Le Vieux Monsieur est atteint par la "rhinocérite", tout comme le Logicien...Ionesco utilise, pour symboliser une dérive d'un mode de pensée, un dérèglement de la parole avec un passage significatif qui est le discours du Logicien au Vieux Monsieur. En effet ce passage est une série de faux syllogismes utilisés par le Logicien pour "séduire" le Vieux Monsieur et le convaincre de la grandeur de la logique. Extrait :

Le Logicien, au Vieux Monsieur.

Je vais vous expliquer le syllogisme.

Le Vieux Monsieur

Ah ! oui, le syllogisme !

Le Logicien, au Vieux Monsieur.

Le syllogisme comprend la proposition principale, la secondaire et la conclusion.

Le Vieux Monsieur

Quelle conclusion ?

Le Logicien, au Vieux Monsieur.

Voici donc un syllogisme exemplaire. Le chat a quatre pattes. Isidore et Fricot ont chacun quatre pattes. Donc Isidore et Fricot sont chats.

Le Vieux Monsieur, au Logicien.

Mon chien aussi a quatre pattes.

Le Logicien, au Vieux Monsieur.

Alors, c'est un chat.

Le Vieux Monsieur, au Logicien après avoir longuement réfléchi.

Donc, logiquement, mon chien serait un chat.

Le Logicien, au Vieux Monsieur.

Logiquement, oui. Mais le contraire est aussi vrai.

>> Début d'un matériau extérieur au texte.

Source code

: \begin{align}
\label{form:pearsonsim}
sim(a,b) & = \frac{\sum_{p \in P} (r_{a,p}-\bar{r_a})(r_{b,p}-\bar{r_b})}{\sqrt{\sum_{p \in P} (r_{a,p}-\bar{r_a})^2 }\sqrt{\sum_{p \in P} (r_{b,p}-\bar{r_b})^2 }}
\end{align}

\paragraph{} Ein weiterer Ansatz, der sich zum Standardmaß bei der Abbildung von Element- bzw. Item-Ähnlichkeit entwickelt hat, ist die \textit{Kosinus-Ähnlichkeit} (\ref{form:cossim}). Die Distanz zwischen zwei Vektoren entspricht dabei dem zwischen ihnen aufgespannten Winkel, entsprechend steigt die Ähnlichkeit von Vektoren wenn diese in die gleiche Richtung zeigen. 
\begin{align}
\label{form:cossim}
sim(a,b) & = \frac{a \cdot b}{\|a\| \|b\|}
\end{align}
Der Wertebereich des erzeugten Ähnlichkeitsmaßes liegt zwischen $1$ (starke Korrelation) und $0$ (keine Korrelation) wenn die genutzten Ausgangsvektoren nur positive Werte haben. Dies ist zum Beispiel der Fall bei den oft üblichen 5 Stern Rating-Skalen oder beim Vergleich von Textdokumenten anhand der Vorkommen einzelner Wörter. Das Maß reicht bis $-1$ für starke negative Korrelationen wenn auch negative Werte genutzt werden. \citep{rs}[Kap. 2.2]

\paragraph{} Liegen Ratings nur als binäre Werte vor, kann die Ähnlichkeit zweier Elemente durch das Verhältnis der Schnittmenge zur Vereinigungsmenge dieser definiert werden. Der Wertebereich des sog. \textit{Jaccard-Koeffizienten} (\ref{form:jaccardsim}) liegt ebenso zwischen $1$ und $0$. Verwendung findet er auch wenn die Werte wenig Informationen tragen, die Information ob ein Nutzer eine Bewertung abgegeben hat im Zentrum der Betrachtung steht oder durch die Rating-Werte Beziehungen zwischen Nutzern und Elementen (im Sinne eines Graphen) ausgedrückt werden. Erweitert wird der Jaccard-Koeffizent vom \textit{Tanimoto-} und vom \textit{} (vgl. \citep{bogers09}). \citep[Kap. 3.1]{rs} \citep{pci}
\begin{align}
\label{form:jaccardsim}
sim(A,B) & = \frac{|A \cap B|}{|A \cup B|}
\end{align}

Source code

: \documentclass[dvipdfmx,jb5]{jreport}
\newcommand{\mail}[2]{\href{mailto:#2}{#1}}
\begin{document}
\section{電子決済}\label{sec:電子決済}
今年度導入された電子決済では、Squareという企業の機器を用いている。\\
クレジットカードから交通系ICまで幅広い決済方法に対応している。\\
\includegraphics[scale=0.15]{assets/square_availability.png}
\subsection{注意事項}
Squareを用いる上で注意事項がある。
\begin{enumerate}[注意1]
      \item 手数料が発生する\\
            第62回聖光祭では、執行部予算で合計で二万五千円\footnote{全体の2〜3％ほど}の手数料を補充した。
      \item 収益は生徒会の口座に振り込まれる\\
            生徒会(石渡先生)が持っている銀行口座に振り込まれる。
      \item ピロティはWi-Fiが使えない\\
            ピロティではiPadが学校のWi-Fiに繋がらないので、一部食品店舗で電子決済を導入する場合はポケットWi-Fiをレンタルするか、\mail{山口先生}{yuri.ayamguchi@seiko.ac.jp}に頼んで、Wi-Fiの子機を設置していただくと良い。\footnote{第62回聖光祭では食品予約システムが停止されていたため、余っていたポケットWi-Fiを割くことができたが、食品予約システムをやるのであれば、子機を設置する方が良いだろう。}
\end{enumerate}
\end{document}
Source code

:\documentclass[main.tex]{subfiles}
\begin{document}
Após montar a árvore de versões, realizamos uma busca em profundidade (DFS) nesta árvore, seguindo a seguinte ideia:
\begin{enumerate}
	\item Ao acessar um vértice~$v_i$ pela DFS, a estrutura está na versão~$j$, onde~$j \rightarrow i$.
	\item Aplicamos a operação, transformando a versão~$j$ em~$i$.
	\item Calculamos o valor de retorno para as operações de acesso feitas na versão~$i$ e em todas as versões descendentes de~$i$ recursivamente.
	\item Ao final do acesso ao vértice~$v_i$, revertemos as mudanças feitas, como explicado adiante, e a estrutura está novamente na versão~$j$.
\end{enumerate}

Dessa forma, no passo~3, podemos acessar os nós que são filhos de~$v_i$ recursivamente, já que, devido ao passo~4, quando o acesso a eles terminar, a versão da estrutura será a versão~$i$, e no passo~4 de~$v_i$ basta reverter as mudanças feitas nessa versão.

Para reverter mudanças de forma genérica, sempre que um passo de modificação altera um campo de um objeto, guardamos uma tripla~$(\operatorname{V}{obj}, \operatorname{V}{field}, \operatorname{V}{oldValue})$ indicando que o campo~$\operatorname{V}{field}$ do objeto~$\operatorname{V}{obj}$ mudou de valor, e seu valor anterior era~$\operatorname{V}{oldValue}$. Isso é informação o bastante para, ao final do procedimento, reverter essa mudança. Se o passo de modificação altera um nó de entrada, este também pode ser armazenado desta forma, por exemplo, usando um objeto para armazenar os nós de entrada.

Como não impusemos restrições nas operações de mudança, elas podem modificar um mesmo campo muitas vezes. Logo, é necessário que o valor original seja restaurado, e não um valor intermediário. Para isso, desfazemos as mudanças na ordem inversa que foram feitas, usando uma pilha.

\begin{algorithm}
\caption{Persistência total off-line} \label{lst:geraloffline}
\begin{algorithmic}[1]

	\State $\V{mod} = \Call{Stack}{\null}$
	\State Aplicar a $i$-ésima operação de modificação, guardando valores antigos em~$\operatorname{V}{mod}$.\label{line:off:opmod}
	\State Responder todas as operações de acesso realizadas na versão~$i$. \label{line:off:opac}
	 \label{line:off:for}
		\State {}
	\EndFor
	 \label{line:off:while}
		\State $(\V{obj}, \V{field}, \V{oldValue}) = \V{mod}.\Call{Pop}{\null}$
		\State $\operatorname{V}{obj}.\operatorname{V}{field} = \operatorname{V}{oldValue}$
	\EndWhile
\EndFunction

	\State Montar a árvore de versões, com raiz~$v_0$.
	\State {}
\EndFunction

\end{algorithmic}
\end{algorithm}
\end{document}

Le Vieux Monsieur, au Logicien.

C'est très beau, la logique.

Le Logicien, au Vieux Monsieur.

A condition de ne pas en abuser...

Le Logicien, au Vieux Monsieur.

Autre syllogisme : tous les chats sont mortels. Socrate est mortel. Donc Socrate est un chat.

Le Vieux Monsieur

Et il a quatre pattes. C'est vrai, j'ai un chat qui s'appelle Socrate.

Le Logicien

Vous voyez...

Le Vieux Monsieur, au Logicien.

Socrate était donc un chat !

Le Logicien, au Vieux Monsieur.

La logique vient de nous le révéler.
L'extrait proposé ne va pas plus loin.